O medo de ser enquadrado como petista nos aproxima do macartismo

Há pessoas com críticas bem fundamentadas contra o governo Bolsonaro. Algumas petistas, outras não. Mas pouco importa. No tribunal das redes sociais, o medo de ser tomado como petista é generalizado. Daí a estratégia, sempre defensiva, de questionar a atual gestão também batendo em Lula ou Dilma. É uma forma de dizer: olha, estou falando mas não sou petista.
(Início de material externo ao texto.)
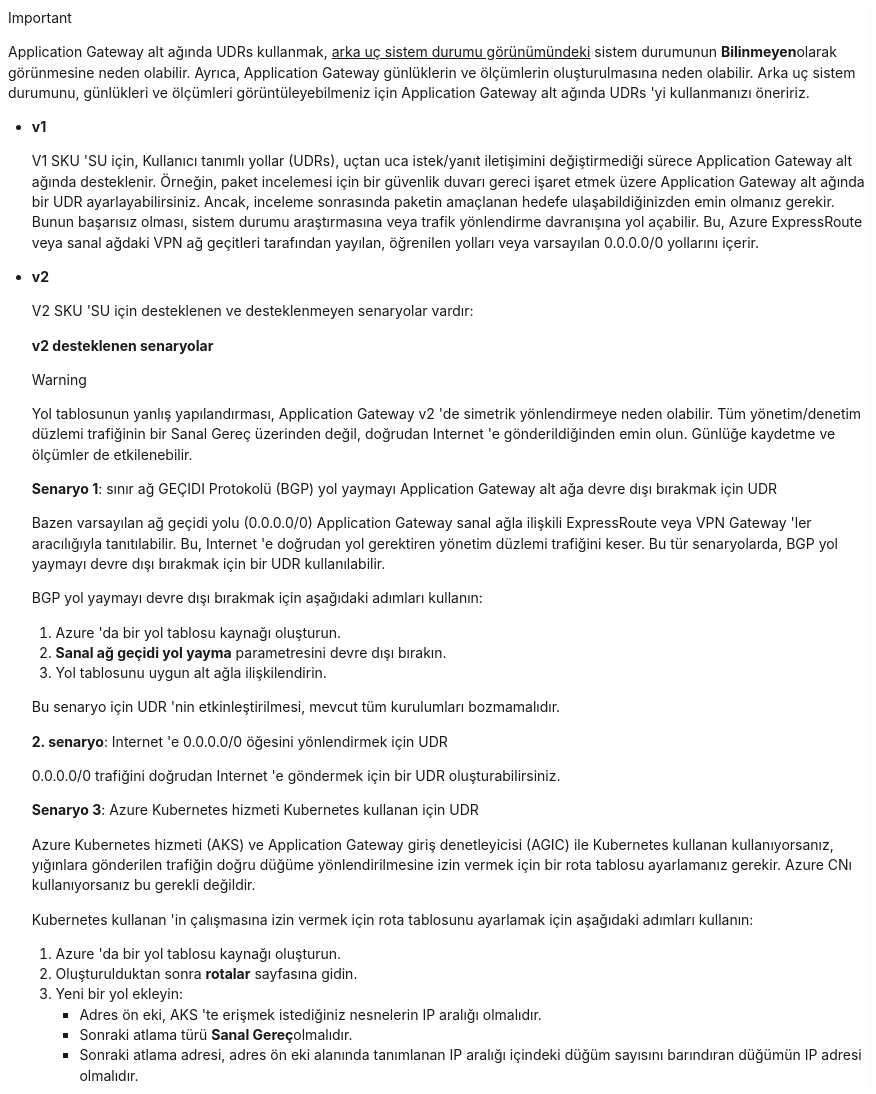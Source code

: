 > [!IMPORTANT]
> Application Gateway alt ağında UDRs kullanmak, [arka uç sistem durumu görünümündeki](https://docs.microsoft.com/azure/application-gateway/application-gateway-diagnostics#back-end-health) sistem durumunun **Bilinmeyen**olarak görünmesine neden olabilir. Ayrıca, Application Gateway günlüklerin ve ölçümlerin oluşturulmasına neden olabilir. Arka uç sistem durumunu, günlükleri ve ölçümleri görüntüleyebilmeniz için Application Gateway alt ağında UDRs 'yi kullanmanızı öneririz.

- **v1**

   V1 SKU 'SU için, Kullanıcı tanımlı yollar (UDRs), uçtan uca istek/yanıt iletişimini değiştirmediği sürece Application Gateway alt ağında desteklenir. Örneğin, paket incelemesi için bir güvenlik duvarı gereci işaret etmek üzere Application Gateway alt ağında bir UDR ayarlayabilirsiniz. Ancak, inceleme sonrasında paketin amaçlanan hedefe ulaşabildiğinizden emin olmanız gerekir. Bunun başarısız olması, sistem durumu araştırmasına veya trafik yönlendirme davranışına yol açabilir. Bu, Azure ExpressRoute veya sanal ağdaki VPN ağ geçitleri tarafından yayılan, öğrenilen yolları veya varsayılan 0.0.0.0/0 yollarını içerir.

- **v2**

   V2 SKU 'SU için desteklenen ve desteklenmeyen senaryolar vardır:

   **v2 desteklenen senaryolar**
   > [!WARNING]
   > Yol tablosunun yanlış yapılandırması, Application Gateway v2 'de simetrik yönlendirmeye neden olabilir. Tüm yönetim/denetim düzlemi trafiğinin bir Sanal Gereç üzerinden değil, doğrudan Internet 'e gönderildiğinden emin olun. Günlüğe kaydetme ve ölçümler de etkilenebilir.


  **Senaryo 1**: sınır ağ GEÇIDI Protokolü (BGP) yol yaymayı Application Gateway alt ağa devre dışı bırakmak için UDR

   Bazen varsayılan ağ geçidi yolu (0.0.0.0/0) Application Gateway sanal ağla ilişkili ExpressRoute veya VPN Gateway 'ler aracılığıyla tanıtılabilir. Bu, Internet 'e doğrudan yol gerektiren yönetim düzlemi trafiğini keser. Bu tür senaryolarda, BGP yol yaymayı devre dışı bırakmak için bir UDR kullanılabilir. 

   BGP yol yaymayı devre dışı bırakmak için aşağıdaki adımları kullanın:

   1. Azure 'da bir yol tablosu kaynağı oluşturun.
   2. **Sanal ağ geçidi yol yayma** parametresini devre dışı bırakın. 
   3. Yol tablosunu uygun alt ağla ilişkilendirin. 

   Bu senaryo için UDR 'nin etkinleştirilmesi, mevcut tüm kurulumları bozmamalıdır.

  **2. senaryo**: Internet 'e 0.0.0.0/0 öğesini yönlendirmek için UDR

   0.0.0.0/0 trafiğini doğrudan Internet 'e göndermek için bir UDR oluşturabilirsiniz. 

  **Senaryo 3**: Azure Kubernetes hizmeti Kubernetes kullanan için UDR

  Azure Kubernetes hizmeti (AKS) ve Application Gateway giriş denetleyicisi (AGIC) ile Kubernetes kullanan kullanıyorsanız, yığınlara gönderilen trafiğin doğru düğüme yönlendirilmesine izin vermek için bir rota tablosu ayarlamanız gerekir. Azure CNı kullanıyorsanız bu gerekli değildir. 

   Kubernetes kullanan 'in çalışmasına izin vermek için rota tablosunu ayarlamak için aşağıdaki adımları kullanın:

  1. Azure 'da bir yol tablosu kaynağı oluşturun. 
  2. Oluşturulduktan sonra **rotalar** sayfasına gidin. 
  3. Yeni bir yol ekleyin:
     - Adres ön eki, AKS 'te erişmek istediğiniz nesnelerin IP aralığı olmalıdır. 
     - Sonraki atlama türü **Sanal Gereç**olmalıdır. 
     - Sonraki atlama adresi, adres ön eki alanında tanımlanan IP aralığı içindeki düğüm sayısını barındıran düğümün IP adresi olmalıdır. 
    
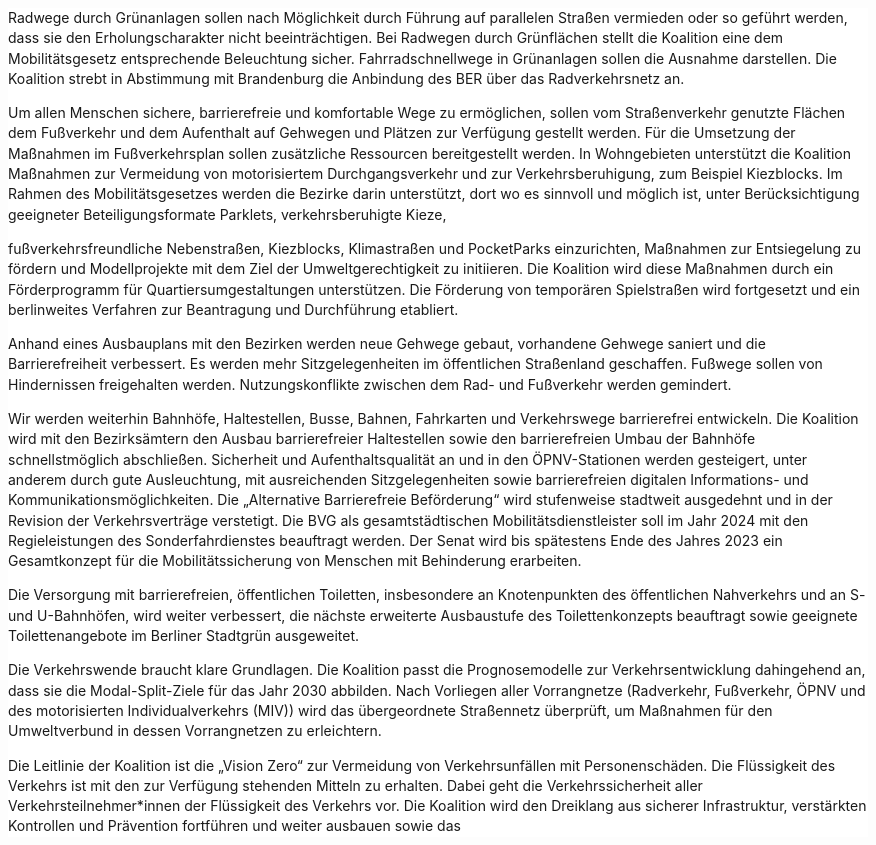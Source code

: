 Radwege durch Grünanlagen sollen nach Möglichkeit durch Führung auf parallelen Straßen
vermieden oder so geführt werden, dass sie den Erholungscharakter nicht beeinträchtigen.
Bei Radwegen durch Grünflächen stellt die Koalition eine dem Mobilitätsgesetz entsprechende
Beleuchtung sicher. Fahrradschnellwege in Grünanlagen sollen die Ausnahme darstellen. Die
Koalition strebt in Abstimmung mit Brandenburg die Anbindung des BER über das
Radverkehrsnetz an.

Um allen Menschen sichere, barrierefreie und komfortable Wege zu ermöglichen, sollen
vom Straßenverkehr genutzte Flächen dem Fußverkehr und dem Aufenthalt auf Gehwegen
und Plätzen zur Verfügung gestellt werden. Für die Umsetzung der Maßnahmen im
Fußverkehrsplan sollen zusätzliche Ressourcen bereitgestellt werden. In Wohngebieten
unterstützt die Koalition Maßnahmen zur Vermeidung von motorisiertem Durchgangsverkehr
und zur Verkehrsberuhigung, zum Beispiel Kiezblocks. Im Rahmen des Mobilitätsgesetzes
werden die Bezirke darin unterstützt, dort wo es sinnvoll und möglich ist, unter
Berücksichtigung geeigneter Beteiligungsformate Parklets, verkehrsberuhigte Kieze,


fußverkehrsfreundliche Nebenstraßen, Kiezblocks, Klimastraßen und PocketParks
einzurichten, Maßnahmen zur Entsiegelung zu fördern und Modellprojekte mit dem Ziel der
Umweltgerechtigkeit zu initiieren. Die Koalition wird diese Maßnahmen durch ein
Förderprogramm für Quartiersumgestaltungen unterstützen. Die Förderung von temporären
Spielstraßen wird fortgesetzt und ein berlinweites Verfahren zur Beantragung und
Durchführung etabliert.

Anhand eines Ausbauplans mit den Bezirken werden neue Gehwege gebaut, vorhandene
Gehwege saniert und die Barrierefreiheit verbessert. Es werden mehr Sitzgelegenheiten im
öffentlichen Straßenland geschaffen. Fußwege sollen von Hindernissen freigehalten
werden. Nutzungskonflikte zwischen dem Rad- und Fußverkehr werden gemindert.

Wir werden weiterhin Bahnhöfe, Haltestellen, Busse, Bahnen, Fahrkarten und Verkehrswege
barrierefrei entwickeln. Die Koalition wird mit den Bezirksämtern den Ausbau barrierefreier
Haltestellen sowie den barrierefreien Umbau der Bahnhöfe schnellstmöglich abschließen.
Sicherheit und Aufenthaltsqualität an und in den ÖPNV-Stationen werden gesteigert, unter
anderem durch gute Ausleuchtung, mit ausreichenden Sitzgelegenheiten sowie barrierefreien
digitalen Informations- und Kommunikationsmöglichkeiten. Die „Alternative Barrierefreie
Beförderung“ wird stufenweise stadtweit ausgedehnt und in der Revision der Verkehrsverträge
verstetigt. Die BVG als gesamtstädtischen Mobilitätsdienstleister soll im Jahr 2024 mit den
Regieleistungen des Sonderfahrdienstes beauftragt werden. Der Senat wird bis spätestens
Ende des Jahres 2023 ein Gesamtkonzept für die Mobilitätssicherung von Menschen mit
Behinderung erarbeiten.

Die Versorgung mit barrierefreien, öffentlichen Toiletten, insbesondere an Knotenpunkten
des öffentlichen Nahverkehrs und an S- und U-Bahnhöfen, wird weiter verbessert, die nächste
erweiterte Ausbaustufe des Toilettenkonzepts beauftragt sowie geeignete Toilettenangebote
im Berliner Stadtgrün ausgeweitet.

Die Verkehrswende braucht klare Grundlagen. Die Koalition passt die Prognosemodelle zur
Verkehrsentwicklung dahingehend an, dass sie die Modal-Split-Ziele für das Jahr 2030
abbilden. Nach Vorliegen aller Vorrangnetze (Radverkehr, Fußverkehr, ÖPNV und des
motorisierten Individualverkehrs (MIV)) wird das übergeordnete Straßennetz überprüft, um
Maßnahmen für den Umweltverbund in dessen Vorrangnetzen zu erleichtern.

Die Leitlinie der Koalition ist die „Vision Zero“ zur Vermeidung von Verkehrsunfällen mit
Personenschäden. Die Flüssigkeit des Verkehrs ist mit den zur Verfügung stehenden Mitteln
zu erhalten. Dabei geht die Verkehrssicherheit aller Verkehrsteilnehmer*innen der Flüssigkeit
des Verkehrs vor. Die Koalition wird den Dreiklang aus sicherer Infrastruktur, verstärkten
Kontrollen und Prävention fortführen und weiter ausbauen sowie das

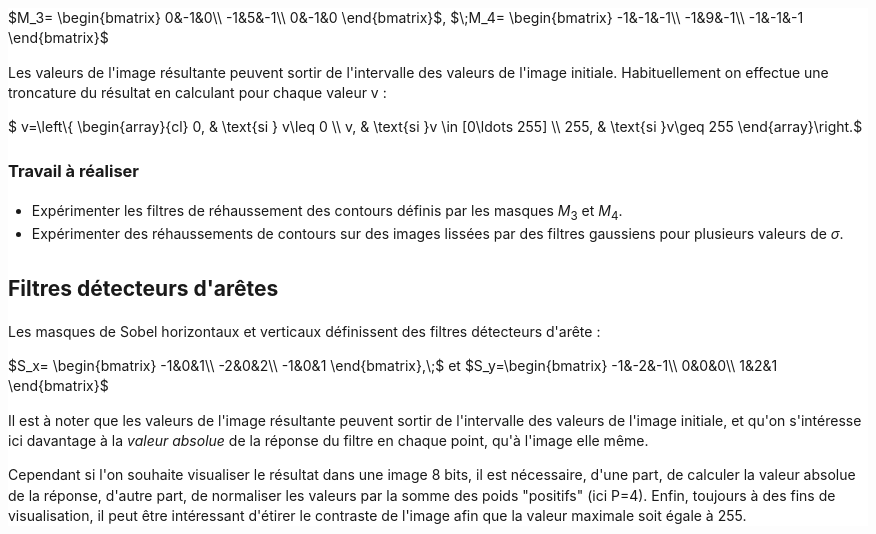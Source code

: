 $`M_3=
\begin{bmatrix}
0&-1&0\\
-1&5&-1\\
0&-1&0
\end{bmatrix}`$,
$`\;M_4=
\begin{bmatrix}
-1&-1&-1\\
-1&9&-1\\
-1&-1&-1
\end{bmatrix}`$

Les valeurs de l'image résultante peuvent sortir de l'intervalle des valeurs de l'image initiale.
Habituellement on effectue une troncature du résultat en calculant pour chaque valeur v :

$`
v=\left\{
\begin{array}{cl}
0, &  \text{si } v\leq 0  \\
v, &   \text{si }v \in [0\ldots 255]  \\
255, &  \text{si }v\geq 255 
\end{array}\right.`$

### Travail à réaliser

- Expérimenter les filtres de réhaussement des contours définis par les masques $`M_3`$ et $`M_4`$.
- Expérimenter des réhaussements de contours sur des images lissées par des filtres gaussiens pour plusieurs valeurs de $`\sigma`$.

## Filtres détecteurs d'arêtes

Les masques de Sobel horizontaux et verticaux définissent des filtres détecteurs d'arête  :

$`S_x= 
\begin{bmatrix}
-1&0&1\\
-2&0&2\\
-1&0&1
\end{bmatrix},\;`$
et 
$`S_y=\begin{bmatrix}
-1&-2&-1\\
0&0&0\\
1&2&1
\end{bmatrix}`$

Il est à noter que les valeurs de l'image résultante peuvent sortir de l'intervalle des valeurs de l'image initiale, et qu'on s'intéresse ici davantage à la *valeur absolue* de la réponse du filtre en chaque point, qu'à l'image elle même. 

Cependant si l'on souhaite visualiser le résultat dans une image 8 bits, il est nécessaire, d'une part, de calculer la valeur absolue de la réponse, d'autre part, de normaliser les valeurs par la somme des poids "positifs" (ici P=4).
Enfin, toujours à des fins de visualisation, il peut être intéressant d'étirer le contraste de l'image afin que la valeur maximale soit égale à 255.
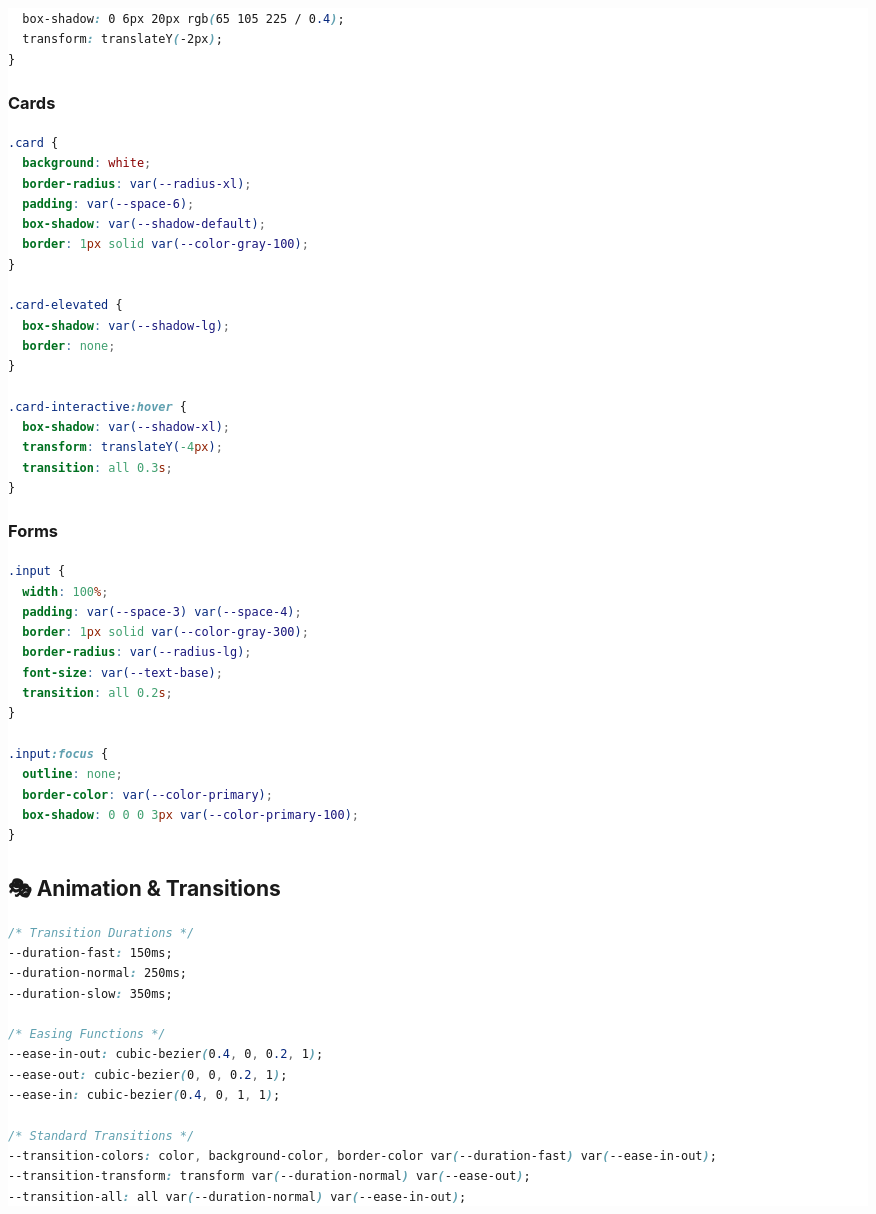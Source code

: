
 ```css
  box-shadow: 0 6px 20px rgb(65 105 225 / 0.4);
  transform: translateY(-2px);
}
```

### Cards

```css
.card {
  background: white;
  border-radius: var(--radius-xl);
  padding: var(--space-6);
  box-shadow: var(--shadow-default);
  border: 1px solid var(--color-gray-100);
}

.card-elevated {
  box-shadow: var(--shadow-lg);
  border: none;
}

.card-interactive:hover {
  box-shadow: var(--shadow-xl);
  transform: translateY(-4px);
  transition: all 0.3s;
}
```

### Forms

```css
.input {
  width: 100%;
  padding: var(--space-3) var(--space-4);
  border: 1px solid var(--color-gray-300);
  border-radius: var(--radius-lg);
  font-size: var(--text-base);
  transition: all 0.2s;
}

.input:focus {
  outline: none;
  border-color: var(--color-primary);
  box-shadow: 0 0 0 3px var(--color-primary-100);
}
```

## 🎭 Animation & Transitions

```css
/* Transition Durations */
--duration-fast: 150ms;
--duration-normal: 250ms;
--duration-slow: 350ms;

/* Easing Functions */
--ease-in-out: cubic-bezier(0.4, 0, 0.2, 1);
--ease-out: cubic-bezier(0, 0, 0.2, 1);
--ease-in: cubic-bezier(0.4, 0, 1, 1);

/* Standard Transitions */
--transition-colors: color, background-color, border-color var(--duration-fast) var(--ease-in-out);
--transition-transform: transform var(--duration-normal) var(--ease-out);
--transition-all: all var(--duration-normal) var(--ease-in-out);
```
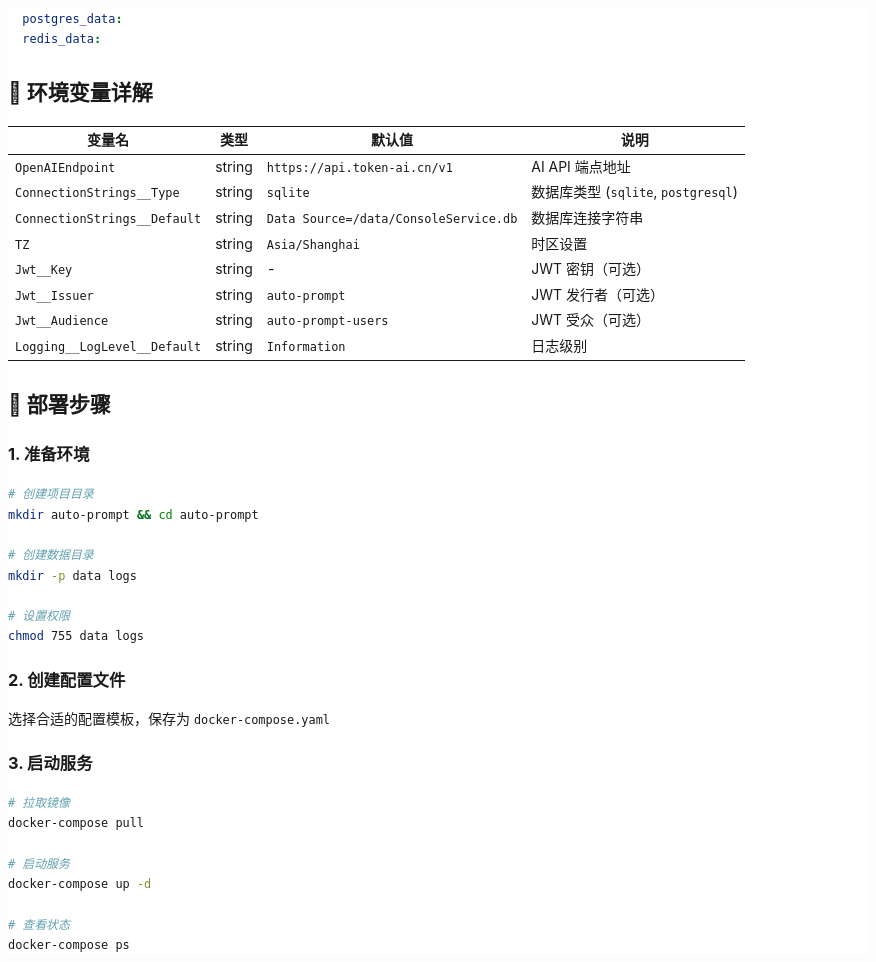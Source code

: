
 ```yaml
  postgres_data:
  redis_data:
```

## 🔧 环境变量详解

| 变量名 | 类型 | 默认值 | 说明 |
|--------|------|--------|------|
| `OpenAIEndpoint` | string | `https://api.token-ai.cn/v1` | AI API 端点地址 |
| `ConnectionStrings__Type` | string | `sqlite` | 数据库类型 (`sqlite`, `postgresql`) |
| `ConnectionStrings__Default` | string | `Data Source=/data/ConsoleService.db` | 数据库连接字符串 |
| `TZ` | string | `Asia/Shanghai` | 时区设置 |
| `Jwt__Key` | string | - | JWT 密钥（可选） |
| `Jwt__Issuer` | string | `auto-prompt` | JWT 发行者（可选） |
| `Jwt__Audience` | string | `auto-prompt-users` | JWT 受众（可选） |
| `Logging__LogLevel__Default` | string | `Information` | 日志级别 |

## 🚀 部署步骤

### 1. 准备环境

```bash
# 创建项目目录
mkdir auto-prompt && cd auto-prompt

# 创建数据目录
mkdir -p data logs

# 设置权限
chmod 755 data logs
```

### 2. 创建配置文件

选择合适的配置模板，保存为 `docker-compose.yaml`

### 3. 启动服务

```bash
# 拉取镜像
docker-compose pull

# 启动服务
docker-compose up -d

# 查看状态
docker-compose ps
```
Até o presente momento a militância bolsonarista tem obtido sucesso em tal estratégia de combate discursivo, pois cria um clima que interdita o debate. A gestão do capitão já demonstrou que gosta de tal ambiência.

E mais. Produz avaliações e comparações falsas já presentes no pleito eleitoral. Por exemplo, é fato que petistas passaram da conta em suas críticas contra a jornalista Miriam Leitão. Porém, nunca ninguém da esquerda naturalizou ou fez apologia à tortura sofrida pela profissional nos tempos da ditadura.

Esse macartismo, prenhe de equivalências fake, vai passar na medida em que o retrovisor torne mais distante a visão do passado. É torcer para que esse dia chegue logo. A arena pública de discussão encontra-se intoxicada.